* _About this exercise_
Below are records to give again exactly; omit each image they contain.

* _Provided material_
---------------
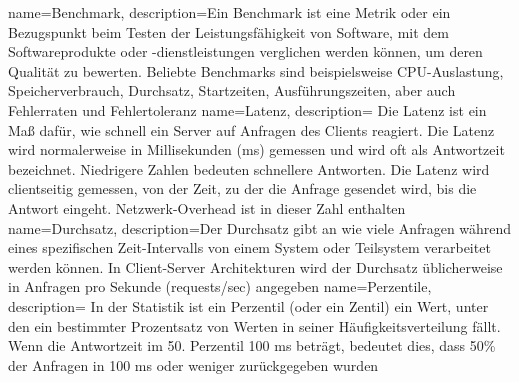 {
  name=Benchmark,
  description={Ein Benchmark ist eine Metrik oder ein Bezugspunkt beim Testen der Leistungsfähigkeit von Software,
      mit dem Softwareprodukte oder -dienstleistungen verglichen werden können, um deren Qualität zu bewerten.
      Beliebte Benchmarks sind beispielsweise CPU-Auslastung, Speicherverbrauch, Durchsatz, Startzeiten, Ausführungszeiten,
      aber auch Fehlerraten und Fehlertoleranz}
}
{
  name=Latenz,
  description={
      Die Latenz ist ein Maß dafür, wie schnell ein Server auf Anfragen des Clients reagiert.
      Die Latenz wird normalerweise in Millisekunden (ms) gemessen und wird oft als Antwortzeit bezeichnet.
      Niedrigere Zahlen bedeuten schnellere Antworten. Die Latenz wird clientseitig gemessen, von der
      Zeit, zu der die Anfrage gesendet wird, bis die Antwort eingeht. Netzwerk-Overhead ist in dieser Zahl enthalten}
}
{
  name=Durchsatz,
  description={Der Durchsatz gibt an wie viele Anfragen während eines spezifischen Zeit-Intervalls von einem System oder Teilsystem
      verarbeitet werden können. In Client-Server Architekturen wird der Durchsatz üblicherweise
      in Anfragen pro Sekunde (requests/sec) angegeben}
}
{
  name=Perzentile,
  description=
    {In der Statistik ist ein Perzentil (oder ein Zentil) ein Wert, unter den ein bestimmter Prozentsatz von Werten in seiner Häufigkeitsverteilung fällt.
      Wenn die Antwortzeit im 50. Perzentil 100 ms beträgt, bedeutet dies, dass 50\% der Anfragen in 100 ms oder weniger zurückgegeben wurden}
}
---------------
* _Response to the exercise_
 {
  name=Benchmark,
  description={Ein Benchmark ist eine Metrik oder ein Bezugspunkt beim Testen der Leistungsfähigkeit von Software,
      mit dem Softwareprodukte oder -dienstleistungen verglichen werden können, um deren Qualität zu bewerten.
      Beliebte Benchmarks sind beispielsweise CPU-Auslastung, Speicherverbrauch, Durchsatz, Startzeiten, Ausführungszeiten,
      aber auch Fehlerraten und Fehlertoleranz}
}
{
  name=Latenz,
  description={
      Die Latenz ist ein Maß dafür, wie schnell ein Server auf Anfragen des Clients reagiert.
      Die Latenz wird normalerweise in Millisekunden (ms) gemessen und wird oft als Antwortzeit bezeichnet.
      Niedrigere Zahlen bedeuten schnellere Antworten. Die Latenz wird clientseitig gemessen, von der
      Zeit, zu der die Anfrage gesendet wird, bis die Antwort eingeht. Netzwerk-Overhead ist in dieser Zahl enthalten}
}
{
  name=Durchsatz,
  description={Der Durchsatz gibt an wie viele Anfragen während eines spezifischen Zeit-Intervalls von einem System oder Teilsystem
      verarbeitet werden können. In Client-Server Architekturen wird der Durchsatz üblicherweise
      in Anfragen pro Sekunde (requests/sec) angegeben}
}
{
  name=Perzentile,
  description=
    {In der Statistik ist ein Perzentil (oder ein Zentil) ein Wert, unter den ein bestimmter Prozentsatz von Werten in seiner Häufigkeitsverteilung fällt.
      Wenn die Antwortzeit im 50. Perzentil 100 ms beträgt, bedeutet dies, dass 50\% der Anfragen in 100 ms oder weniger zurückgegeben wurden}
}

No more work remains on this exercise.